Free Assange Now!!!

Julian Assange, the founder of WikiLeaks, is making a final attempt to avoid extradition to the U.S. Assange is wanted by American authorities for 18 criminal charges related to his organization’s publication of classified materials in the early 2010s, but has been held in a high-security British prison since 2019. He and his lawyers have been fighting the extradition order for years, but the decision now rests with two U.K. High Court judges.

Assange leaked classified U.S. government information to the public in an alleged effort to challenge Western hegemony and raise awareness of America’s human rights abuses. Among the material he’s made public are a video of a U.S. military helicopter firing on journalists and Iraqi civilians in 2007, and thousands of classified Afghan war documents.

Assange is facing up to 175 years in prison. His lawyers argue that he is “being prosecuted for engaging in [the] ordinary journalistic practice of obtaining and publishing classified information.” They also claim that Assange faces “a real risk of further extrajudicial actions ... by the CIA [Central Intelligence Agency] or other agencies” if he’s brought to the U.S. – basically predicting that the U.S. intelligence community might assassinate him. 

Earlier today, the U.K. high court issued a temporary reprieve for the world’s foremost journalist and political prisoner, Julian Assange.

Assange has fought extradition to the United States for over a decade. Today’s ruling granted him the right to a new hearing to fight his extradition – but with a catch.

The court will first allow the Biden DOJ an opportunity to give “satisfactory assurances” that he will be allowed to argue his case on the grounds of the First Amendment and stipulate whether or not Assange will be subject to the death penalty.

The high court had an opportunity today to unequivocally defend press freedom and refuse extradition on any grounds. Instead they issued this fig leaf ruling to allow the continued persecution of a journalist for telling the TRUTH.

Many of us were sickened by the recent video which clearly shows an Israeli drone massacring four unarmed men walking down a road lined with destroyed buildings in Khan Younis. They were young men simply trying to reach their homes, demolished by Israeli airstrikes, to salvage whatever they could. And they were murdered for it.

It was a scene horrifyingly similar to the 2007 U.S. military video recorded by an Apache gunsight camera depicting the indiscriminate slaughter of over a dozen people in a Baghdad suburb – including two Reuters employees.

That video was revealed to the world by Julian Assange.

Assange is a hero who has been the target of three American presidents – two Democrats and one Republican. It appears that silencing journalists and covering up war crimes is another bipartisan issue for the political duopoly.  Jill Stein, US Green Party Presidential Candidate

So they’re really doing it. The Biden administration is really ignoring Australia’s request to end the case against Julian Assange, and they’re proceeding with their campaign to extradite a journalist for telling the truth about US war crimes.

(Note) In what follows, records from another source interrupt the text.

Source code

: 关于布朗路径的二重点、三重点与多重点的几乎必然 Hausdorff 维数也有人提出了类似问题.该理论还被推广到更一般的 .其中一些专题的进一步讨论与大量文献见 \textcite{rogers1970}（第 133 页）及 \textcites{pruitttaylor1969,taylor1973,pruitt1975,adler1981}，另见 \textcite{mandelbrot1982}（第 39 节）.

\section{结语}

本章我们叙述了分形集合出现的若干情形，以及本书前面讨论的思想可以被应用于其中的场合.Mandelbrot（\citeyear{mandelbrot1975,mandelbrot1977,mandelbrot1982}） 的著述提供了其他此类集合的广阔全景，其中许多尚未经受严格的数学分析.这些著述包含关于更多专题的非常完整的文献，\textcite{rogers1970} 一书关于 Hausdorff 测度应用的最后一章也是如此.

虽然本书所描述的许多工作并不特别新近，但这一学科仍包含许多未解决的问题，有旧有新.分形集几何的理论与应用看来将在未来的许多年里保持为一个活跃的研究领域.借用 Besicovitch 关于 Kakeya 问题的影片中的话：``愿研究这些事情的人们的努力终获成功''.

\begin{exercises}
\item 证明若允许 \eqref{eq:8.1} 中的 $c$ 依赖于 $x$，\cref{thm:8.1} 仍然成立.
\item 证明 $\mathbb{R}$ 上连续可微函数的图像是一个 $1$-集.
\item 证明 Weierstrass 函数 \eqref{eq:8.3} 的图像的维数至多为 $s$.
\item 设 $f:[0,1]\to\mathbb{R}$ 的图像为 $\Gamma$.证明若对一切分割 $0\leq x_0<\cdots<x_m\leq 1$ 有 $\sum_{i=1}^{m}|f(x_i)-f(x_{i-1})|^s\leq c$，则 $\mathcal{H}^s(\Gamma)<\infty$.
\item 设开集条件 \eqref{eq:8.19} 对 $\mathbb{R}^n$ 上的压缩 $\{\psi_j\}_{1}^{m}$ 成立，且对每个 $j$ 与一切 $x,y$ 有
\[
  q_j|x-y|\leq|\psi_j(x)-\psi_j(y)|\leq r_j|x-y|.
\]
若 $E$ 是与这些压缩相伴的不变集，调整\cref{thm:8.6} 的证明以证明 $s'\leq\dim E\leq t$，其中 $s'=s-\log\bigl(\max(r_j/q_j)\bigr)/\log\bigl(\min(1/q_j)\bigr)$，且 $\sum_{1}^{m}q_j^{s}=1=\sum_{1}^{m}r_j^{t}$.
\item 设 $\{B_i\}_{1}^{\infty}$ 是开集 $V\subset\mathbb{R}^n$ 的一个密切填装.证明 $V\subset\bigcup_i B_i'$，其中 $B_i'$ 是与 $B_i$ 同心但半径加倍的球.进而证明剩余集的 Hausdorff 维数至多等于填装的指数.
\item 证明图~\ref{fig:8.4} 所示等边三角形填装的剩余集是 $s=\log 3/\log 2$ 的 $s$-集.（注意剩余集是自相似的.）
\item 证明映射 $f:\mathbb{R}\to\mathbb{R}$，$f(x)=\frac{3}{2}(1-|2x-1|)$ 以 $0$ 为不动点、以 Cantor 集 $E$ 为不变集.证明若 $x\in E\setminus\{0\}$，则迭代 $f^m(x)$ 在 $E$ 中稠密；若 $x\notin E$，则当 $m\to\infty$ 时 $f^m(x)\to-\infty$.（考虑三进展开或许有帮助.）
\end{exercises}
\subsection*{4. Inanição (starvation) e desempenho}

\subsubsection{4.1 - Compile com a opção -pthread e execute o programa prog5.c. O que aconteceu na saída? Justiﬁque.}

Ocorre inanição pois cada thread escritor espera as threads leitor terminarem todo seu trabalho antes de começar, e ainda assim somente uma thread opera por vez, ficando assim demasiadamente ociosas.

In order to move the extradition case forward, per a British high court ruling US prosecutors needed to provide “assurances” that the US would not seek the death penalty and would not deprive Assange of his human right to free speech because of his nationality. The US provided the assurance against the death penalty (which they’d previously opposed doing), and for the free speech assurance they said only that Assange will be able to “raise and seek to rely upon” US First Amendment rights, adding, “A decision as to the applicability of the First Amendment is exclusively within the purview of the U.S. Courts.”

Which is basically just saying “I mean, you’re welcome to TRY to have free speech protections?”

At the same time, CIA Director William Burns has filed a State Secrets Privilege demand to withhold information in a lawsuit against the agency by four American journalists and attorneys who were spied on during their visits to Assange at the Ecuadorian embassy in London. State secrets privilege is a US evidentiary rule designed to prevent courts from revealing state secrets during civil litigation; the CIA began invoking it with the Assange lawsuit earlier this year.

Burns argues:  “I am asserting the state secrets and statutory privileges in this case as I have determined that either admitting or denying that CIA has information implicated by the remaining allegations in the Amended Complaint reasonably could be expected to cause serious — and in some cases, exceptionally grave — damage to the national security of the United States. After deliberation and personal consideration, I have determined that the complete factual bases for my privilege assertions cannot be set forth on the public record without confirming or denying whether CIA has information relating to this matter and therefore risking the very harm to U.S. national security that I seek to protect.”

Which is obviously a load of horse shit. As Assange himself tweeted in 2017, “The overwhelming majority of information is classified to protect political security, not national security.” Burns isn’t worried about damaging “the national security of the United States,” he’s worried about the potential political fallout from information about the CIA spying on American lawyers and journalists while visiting a journalist who was being actively targeted by the legal arm of the US government.

Political security is also why the US is working to punish Julian Assange for publishing inconvenient facts about US war crimes. The Pentagon already acknowledged years ago that the Chelsea Manning leaks for which Assange is being prosecuted didn’t get anyone killed and had no strategic impact on US war efforts, so plainly this isn’t about national security. It’s just politically damaging for the criminality of the US government to be made public for all to see.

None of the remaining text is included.